I picked up on a great blog by Jonathan Haun, Consulting Manager, Decision First Technologies recently where he talked at some length about the Data Modelling aspects of SAP HANA. Click here to link through to it.
I commented back that I felt that HANA projects needed to go through a data source discovery phase to identify the tables and relationships relevant to the project in hand and that this was rarely talked or written about.
Jonathan’s response was that such a process is gone through but that it was generally achieved by a combination of asking the users (and experts), using SAP EIM tools such Data Services and Information Manager, and then hand building up an appropriate data model.
So this says to me that using data modelling as a discovery/design process is needed (and done), but not in an automated manner using tools dedicated to the process.
Having developed such a tool and process (Safyr) which is used across a wide range of projects we are keen to see its adoption on HANA projects to help ensure the accuracy and efficiency of the discovery phase.
In summary my views are that early adopters of HANA saw it as a ‘faster data warehouse’ environment for SAP. Data would be pulled from the SAP Transaction system into HANA, much like the process for any Data Warehouse or Data Mart, but with the advantage of blistering reporting speed.
But HANA is now being positioned as the RDBMS underpinning the SAP application itself and as such there is less need to create a separate reporting environment for BI, as reporting could be done in place, taking advantage of HANAs performance to allow reporting on the production system.
However, the data discovery task that I have discussed earlier becomes even more vital in this scenario.
When a Data Warehouse/Data Mart is being created, the development team do the ‘data discovery’ process as part of the design, working out which data needs to be abstracted from the SAP system into a form suitable for BI.
When reporting can be done in place however, there is the full range of SAP tables at the ‘BI consumer’s’ disposal.
“Which of the 90,000+ tables in SAP do I need for my report or analytics?

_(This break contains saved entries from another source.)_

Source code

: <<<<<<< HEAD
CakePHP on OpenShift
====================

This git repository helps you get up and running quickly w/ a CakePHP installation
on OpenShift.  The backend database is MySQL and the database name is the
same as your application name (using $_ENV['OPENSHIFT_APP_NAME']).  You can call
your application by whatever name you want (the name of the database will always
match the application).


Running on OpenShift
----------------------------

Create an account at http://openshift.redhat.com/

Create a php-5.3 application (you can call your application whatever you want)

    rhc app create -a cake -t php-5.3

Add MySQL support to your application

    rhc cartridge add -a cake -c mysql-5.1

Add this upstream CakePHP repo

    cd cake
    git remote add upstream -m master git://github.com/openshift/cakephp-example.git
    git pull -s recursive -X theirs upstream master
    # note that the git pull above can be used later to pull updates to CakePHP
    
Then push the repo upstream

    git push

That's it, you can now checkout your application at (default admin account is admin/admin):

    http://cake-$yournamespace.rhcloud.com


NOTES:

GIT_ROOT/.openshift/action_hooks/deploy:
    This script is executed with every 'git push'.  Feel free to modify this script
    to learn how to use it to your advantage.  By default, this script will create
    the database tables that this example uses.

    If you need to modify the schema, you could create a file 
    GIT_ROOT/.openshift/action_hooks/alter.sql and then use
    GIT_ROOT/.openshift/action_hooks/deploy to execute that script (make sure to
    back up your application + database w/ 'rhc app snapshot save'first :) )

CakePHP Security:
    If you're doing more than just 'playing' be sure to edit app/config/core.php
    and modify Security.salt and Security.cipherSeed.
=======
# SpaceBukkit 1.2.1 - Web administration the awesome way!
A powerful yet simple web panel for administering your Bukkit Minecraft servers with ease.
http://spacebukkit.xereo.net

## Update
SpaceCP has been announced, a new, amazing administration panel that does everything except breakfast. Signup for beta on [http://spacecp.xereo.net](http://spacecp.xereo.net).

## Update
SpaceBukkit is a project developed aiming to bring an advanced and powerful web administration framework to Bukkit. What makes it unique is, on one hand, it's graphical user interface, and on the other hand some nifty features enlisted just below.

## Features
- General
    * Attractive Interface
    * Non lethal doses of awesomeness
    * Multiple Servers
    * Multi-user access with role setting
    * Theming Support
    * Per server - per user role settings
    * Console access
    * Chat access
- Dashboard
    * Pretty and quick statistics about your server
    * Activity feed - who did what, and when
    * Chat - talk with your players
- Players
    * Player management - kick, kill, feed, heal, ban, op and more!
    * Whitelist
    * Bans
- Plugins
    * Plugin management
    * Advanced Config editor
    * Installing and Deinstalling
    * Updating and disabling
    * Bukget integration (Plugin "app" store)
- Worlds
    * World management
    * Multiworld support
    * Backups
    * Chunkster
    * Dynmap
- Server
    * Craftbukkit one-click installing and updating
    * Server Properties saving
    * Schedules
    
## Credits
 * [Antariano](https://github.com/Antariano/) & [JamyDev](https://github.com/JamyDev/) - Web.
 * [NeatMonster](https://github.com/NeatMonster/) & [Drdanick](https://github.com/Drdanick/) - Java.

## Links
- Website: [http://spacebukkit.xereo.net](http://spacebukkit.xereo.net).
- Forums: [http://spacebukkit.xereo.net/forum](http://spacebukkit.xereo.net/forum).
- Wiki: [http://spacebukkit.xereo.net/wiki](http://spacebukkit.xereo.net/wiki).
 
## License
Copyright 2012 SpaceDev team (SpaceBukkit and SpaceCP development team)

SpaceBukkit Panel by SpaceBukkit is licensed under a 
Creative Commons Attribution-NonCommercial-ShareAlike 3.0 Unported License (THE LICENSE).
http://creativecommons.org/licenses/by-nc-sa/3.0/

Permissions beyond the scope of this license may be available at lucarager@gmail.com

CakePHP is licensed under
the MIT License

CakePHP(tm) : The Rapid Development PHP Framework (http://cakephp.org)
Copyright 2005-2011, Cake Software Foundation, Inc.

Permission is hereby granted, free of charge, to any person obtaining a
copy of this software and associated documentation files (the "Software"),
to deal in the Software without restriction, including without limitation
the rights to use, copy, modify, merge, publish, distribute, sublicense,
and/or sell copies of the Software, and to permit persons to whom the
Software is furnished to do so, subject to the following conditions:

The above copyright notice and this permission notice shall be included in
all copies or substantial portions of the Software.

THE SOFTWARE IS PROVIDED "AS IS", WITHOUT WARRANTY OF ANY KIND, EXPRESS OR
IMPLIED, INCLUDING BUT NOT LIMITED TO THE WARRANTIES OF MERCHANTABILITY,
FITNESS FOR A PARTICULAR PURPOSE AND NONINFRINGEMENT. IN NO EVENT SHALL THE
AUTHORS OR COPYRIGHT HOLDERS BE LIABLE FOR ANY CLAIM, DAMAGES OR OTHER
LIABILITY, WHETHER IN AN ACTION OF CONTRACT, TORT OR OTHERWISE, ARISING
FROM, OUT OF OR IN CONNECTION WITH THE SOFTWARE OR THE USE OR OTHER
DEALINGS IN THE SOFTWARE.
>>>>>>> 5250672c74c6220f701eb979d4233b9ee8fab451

I would be interested to hear feedback from HANA project teams out there as to their experiences and what was the scale and effectiveness of their HANA design phase.
Graham Simpson
Managing Director, Silwood Technology
See more information about using Safyr with HANA here
Depending on the solution you use to provision HANA and the source of your data, the metadata discovery process will vary. If a SAP application is the source, SAP has several prebuilt models to simplify the discovery process. If a non-SAP data source is used, you are on your own to develop the model. There are also three main tools used to obtain data. SLT is used for real-time replication. DXC is used to obtain data from SAP sources in batch. Finally SAP Data Services is used for traditional ETL and aquisition of data from any source. In short, depending on the selected architecture and source system, the amount of metadata management and data modeling that is needed will vary.
HANA Live & Analytics on HANA Live exactly answers your questions to speed up the HANA projects…!

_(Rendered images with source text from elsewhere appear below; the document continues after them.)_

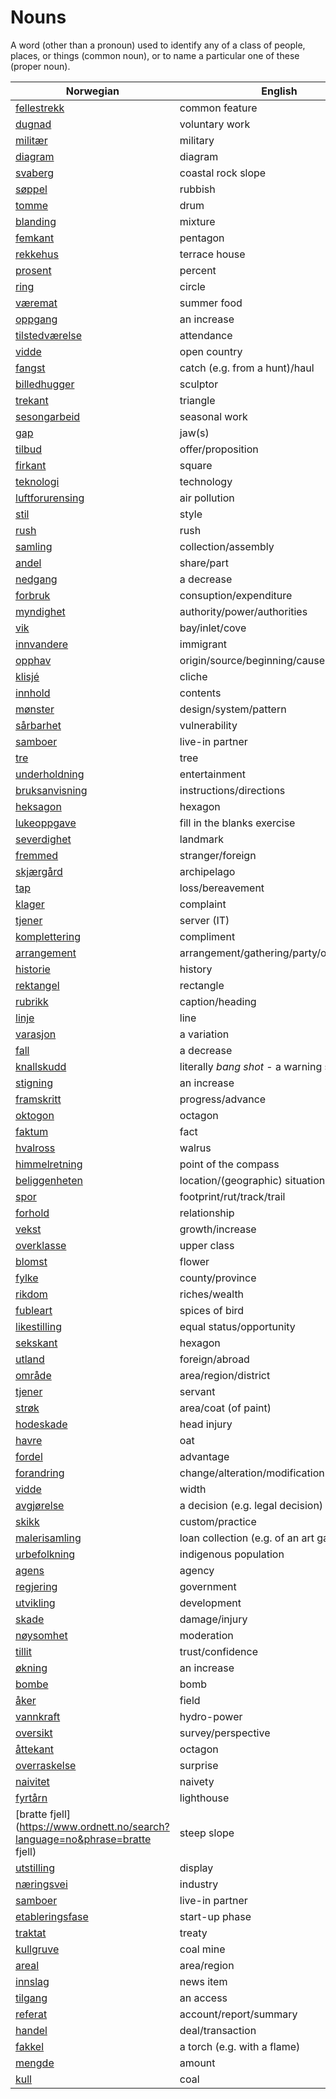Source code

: # Nouns

A word (other than a pronoun) used to identify any of a class of people, places, or things (common noun), or to name a particular one of these (proper noun).

| Norwegian | English | Gender |
| --- | --- | --- |
| [fellestrekk](https://www.ordnett.no/search?language=no&phrase=fellestrekk) | common feature | i |
| [dugnad](https://www.ordnett.no/search?language=no&phrase=dugnad) | voluntary work | m |
| [militær](https://www.ordnett.no/search?language=no&phrase=militær) | military | m |
| [diagram](https://www.ordnett.no/search?language=no&phrase=diagram) | diagram | i |
| [svaberg](https://www.ordnett.no/search?language=no&phrase=svaberg) | coastal rock slope | i |
| [søppel](https://www.ordnett.no/search?language=no&phrase=søppel) | rubbish | i |
| [tomme](https://www.ordnett.no/search?language=no&phrase=tomme) | drum | m |
| [blanding](https://www.ordnett.no/search?language=no&phrase=blanding) | mixture | m |
| [femkant](https://www.ordnett.no/search?language=no&phrase=femkant) | pentagon | m |
| [rekkehus](https://www.ordnett.no/search?language=no&phrase=rekkehus) | terrace house | i |
| [prosent](https://www.ordnett.no/search?language=no&phrase=prosent) | percent | m |
| [ring](https://www.ordnett.no/search?language=no&phrase=ring) | circle | m |
| [væremat](https://www.ordnett.no/search?language=no&phrase=væremat) | summer food | m |
| [oppgang](https://www.ordnett.no/search?language=no&phrase=oppgang) | an increase | m |
| [tilstedværelse](https://www.ordnett.no/search?language=no&phrase=tilstedværelse) | attendance | i |
| [vidde](https://www.ordnett.no/search?language=no&phrase=vidde) | open country | m |
| [fangst](https://www.ordnett.no/search?language=no&phrase=fangst) | catch (e.g. from a hunt)/haul | m |
| [billedhugger](https://www.ordnett.no/search?language=no&phrase=billedhugger) | sculptor | m |
| [trekant](https://www.ordnett.no/search?language=no&phrase=trekant) | triangle | m |
| [sesongarbeid](https://www.ordnett.no/search?language=no&phrase=sesongarbeid) | seasonal work | i |
| [gap](https://www.ordnett.no/search?language=no&phrase=gap) | jaw(s) | m |
| [tilbud](https://www.ordnett.no/search?language=no&phrase=tilbud) | offer/proposition | i |
| [firkant](https://www.ordnett.no/search?language=no&phrase=firkant) | square | m |
| [teknologi](https://www.ordnett.no/search?language=no&phrase=teknologi) | technology | m |
| [luftforurensing](https://www.ordnett.no/search?language=no&phrase=luftforurensing) | air pollution | m |
| [stil](https://www.ordnett.no/search?language=no&phrase=stil) | style | m |
| [rush](https://www.ordnett.no/search?language=no&phrase=rush) | rush | i |
| [samling](https://www.ordnett.no/search?language=no&phrase=samling) | collection/assembly | m |
| [andel](https://www.ordnett.no/search?language=no&phrase=andel) | share/part | m |
| [nedgang](https://www.ordnett.no/search?language=no&phrase=nedgang) | a decrease | m |
| [forbruk](https://www.ordnett.no/search?language=no&phrase=forbruk) | consuption/expenditure | i |
| [myndighet](https://www.ordnett.no/search?language=no&phrase=myndighet) | authority/power/authorities | m |
| [vik](https://www.ordnett.no/search?language=no&phrase=vik) | bay/inlet/cove | m |
| [innvandere](https://www.ordnett.no/search?language=no&phrase=innvandere) | immigrant | m |
| [opphav](https://www.ordnett.no/search?language=no&phrase=opphav) | origin/source/beginning/cause | i |
| [klisjé](https://www.ordnett.no/search?language=no&phrase=klisjé) | cliche | m |
| [innhold](https://www.ordnett.no/search?language=no&phrase=innhold) | contents | i |
| [mønster](https://www.ordnett.no/search?language=no&phrase=mønster) | design/system/pattern | i |
| [sårbarhet](https://www.ordnett.no/search?language=no&phrase=sårbarhet) | vulnerability | m |
| [samboer](https://www.ordnett.no/search?language=no&phrase=samboer) | live-in partner | m |
| [tre](https://www.ordnett.no/search?language=no&phrase=tre) | tree | i |
| [underholdning](https://www.ordnett.no/search?language=no&phrase=underholdning) | entertainment | m |
| [bruksanvisning](https://www.ordnett.no/search?language=no&phrase=bruksanvisning) | instructions/directions | m |
| [heksagon](https://www.ordnett.no/search?language=no&phrase=heksagon) | hexagon | m |
| [lukeoppgave](https://www.ordnett.no/search?language=no&phrase=lukeoppgave) | fill in the blanks exercise | m |
| [severdighet](https://www.ordnett.no/search?language=no&phrase=severdighet) | landmark | m |
| [fremmed](https://www.ordnett.no/search?language=no&phrase=fremmed) | stranger/foreign | m |
| [skjærgård](https://www.ordnett.no/search?language=no&phrase=skjærgård) | archipelago | m |
| [tap](https://www.ordnett.no/search?language=no&phrase=tap) | loss/bereavement | i |
| [klager](https://www.ordnett.no/search?language=no&phrase=klager) | complaint | m |
| [tjener](https://www.ordnett.no/search?language=no&phrase=tjener) | server (IT) | m |
| [komplettering](https://www.ordnett.no/search?language=no&phrase=komplettering) | compliment | m |
| [arrangement](https://www.ordnett.no/search?language=no&phrase=arrangement) | arrangement/gathering/party/organisation | i |
| [historie](https://www.ordnett.no/search?language=no&phrase=historie) | history | m/f |
| [rektangel](https://www.ordnett.no/search?language=no&phrase=rektangel) | rectangle | i |
| [rubrikk](https://www.ordnett.no/search?language=no&phrase=rubrikk) | caption/heading | m |
| [linje](https://www.ordnett.no/search?language=no&phrase=linje) | line | m |
| [varasjon](https://www.ordnett.no/search?language=no&phrase=varasjon) | a variation | m |
| [fall](https://www.ordnett.no/search?language=no&phrase=fall) | a decrease | i |
| [knallskudd](https://www.ordnett.no/search?language=no&phrase=knallskudd) | literally _bang shot_ - a warning shot gun | i |
| [stigning](https://www.ordnett.no/search?language=no&phrase=stigning) | an increase | m |
| [framskritt](https://www.ordnett.no/search?language=no&phrase=framskritt) | progress/advance | i |
| [oktogon](https://www.ordnett.no/search?language=no&phrase=oktogon) | octagon | m |
| [faktum](https://www.ordnett.no/search?language=no&phrase=faktum) | fact | i |
| [hvalross](https://www.ordnett.no/search?language=no&phrase=hvalross) | walrus | m |
| [himmelretning](https://www.ordnett.no/search?language=no&phrase=himmelretning) | point of the compass | m |
| [beliggenheten](https://www.ordnett.no/search?language=no&phrase=beliggenheten) | location/(geographic) situation | m/f |
| [spor](https://www.ordnett.no/search?language=no&phrase=spor) | footprint/rut/track/trail | i |
| [forhold](https://www.ordnett.no/search?language=no&phrase=forhold) | relationship | i |
| [vekst](https://www.ordnett.no/search?language=no&phrase=vekst) | growth/increase | m |
| [overklasse](https://www.ordnett.no/search?language=no&phrase=overklasse) | upper class | m |
| [blomst](https://www.ordnett.no/search?language=no&phrase=blomst) | flower | m |
| [fylke](https://www.ordnett.no/search?language=no&phrase=fylke) | county/province | i |
| [rikdom](https://www.ordnett.no/search?language=no&phrase=rikdom) | riches/wealth | m |
| [fubleart](https://www.ordnett.no/search?language=no&phrase=fubleart) | spices of bird | m/f |
| [likestilling](https://www.ordnett.no/search?language=no&phrase=likestilling) | equal status/opportunity | m |
| [sekskant](https://www.ordnett.no/search?language=no&phrase=sekskant) | hexagon | m |
| [utland](https://www.ordnett.no/search?language=no&phrase=utland) | foreign/abroad | m |
| [område](https://www.ordnett.no/search?language=no&phrase=område) | area/region/district | i |
| [tjener](https://www.ordnett.no/search?language=no&phrase=tjener) | servant | m |
| [strøk](https://www.ordnett.no/search?language=no&phrase=strøk) | area/coat (of paint) | i |
| [hodeskade](https://www.ordnett.no/search?language=no&phrase=hodeskade) | head injury | m |
| [havre](https://www.ordnett.no/search?language=no&phrase=havre) | oat | m |
| [fordel](https://www.ordnett.no/search?language=no&phrase=fordel) | advantage | m |
| [forandring](https://www.ordnett.no/search?language=no&phrase=forandring) | change/alteration/modification | m |
| [vidde](https://www.ordnett.no/search?language=no&phrase=vidde) | width | m/f |
| [avgjørelse](https://www.ordnett.no/search?language=no&phrase=avgjørelse) | a decision (e.g. legal decision) | m |
| [skikk](https://www.ordnett.no/search?language=no&phrase=skikk) | custom/practice | m |
| [malerisamling](https://www.ordnett.no/search?language=no&phrase=malerisamling) | loan collection (e.g. of an art gallery) | m |
| [urbefolkning](https://www.ordnett.no/search?language=no&phrase=urbefolkning) | indigenous population | m |
| [agens](https://www.ordnett.no/search?language=no&phrase=agens) | agency | m |
| [regjering](https://www.ordnett.no/search?language=no&phrase=regjering) | government | m |
| [utvikling](https://www.ordnett.no/search?language=no&phrase=utvikling) | development | m |
| [skade](https://www.ordnett.no/search?language=no&phrase=skade) | damage/injury | m |
| [nøysomhet](https://www.ordnett.no/search?language=no&phrase=nøysomhet) | moderation | m |
| [tillit](https://www.ordnett.no/search?language=no&phrase=tillit) | trust/confidence | m |
| [økning](https://www.ordnett.no/search?language=no&phrase=økning) | an increase | m |
| [bombe](https://www.ordnett.no/search?language=no&phrase=bombe) | bomb | m |
| [åker](https://www.ordnett.no/search?language=no&phrase=åker) | field | m |
| [vannkraft](https://www.ordnett.no/search?language=no&phrase=vannkraft) | hydro-power | m |
| [oversikt](https://www.ordnett.no/search?language=no&phrase=oversikt) | survey/perspective | m |
| [åttekant](https://www.ordnett.no/search?language=no&phrase=åttekant) | octagon | m |
| [overraskelse](https://www.ordnett.no/search?language=no&phrase=overraskelse) | surprise | m |
| [naivitet](https://www.ordnett.no/search?language=no&phrase=naivitet) | naivety | m |
| [fyrtårn](https://www.ordnett.no/search?language=no&phrase=fyrtårn) | lighthouse | i |
| [bratte fjell](https://www.ordnett.no/search?language=no&phrase=bratte fjell) | steep slope | m |
| [utstilling](https://www.ordnett.no/search?language=no&phrase=utstilling) | display | m |
| [næringsvei](https://www.ordnett.no/search?language=no&phrase=næringsvei) | industry | m |
| [samboer](https://www.ordnett.no/search?language=no&phrase=samboer) | live-in partner | m |
| [etableringsfase](https://www.ordnett.no/search?language=no&phrase=etableringsfase) | start-up phase | m |
| [traktat](https://www.ordnett.no/search?language=no&phrase=traktat) | treaty | m |
| [kullgruve](https://www.ordnett.no/search?language=no&phrase=kullgruve) | coal mine | m |
| [areal](https://www.ordnett.no/search?language=no&phrase=areal) | area/region | i |
| [innslag](https://www.ordnett.no/search?language=no&phrase=innslag) | news item | i |
| [tilgang](https://www.ordnett.no/search?language=no&phrase=tilgang) | an access | i |
| [referat](https://www.ordnett.no/search?language=no&phrase=referat) | account/report/summary | i |
| [handel](https://www.ordnett.no/search?language=no&phrase=handel) | deal/transaction | m |
| [fakkel](https://www.ordnett.no/search?language=no&phrase=fakkel) | a torch (e.g. with a flame) | m |
| [mengde](https://www.ordnett.no/search?language=no&phrase=mengde) | amount | m |
| [kull](https://www.ordnett.no/search?language=no&phrase=kull) | coal | i |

I think Graham has made some valid points. There are sets of pre-built content for HANA (HANA Live) and these cover a number of popular areas that user may want to work with. But outside these, metadata exploration will be required. Tools like SAP Data Services are great if you know which tables you need to work with, but if you don’t they give very limited ‘discovery’ capability. That’s not a criticism of Data Services or other similar products, their job is data movement and they do that very well. The ‘discovery’ exercise is often overlooked and can put a real shunt in a project if it’s not recognized.
Information Steward (an add-on to the Data Services platform) can also give a helping hand with the profiling of data and ongoing metadata management.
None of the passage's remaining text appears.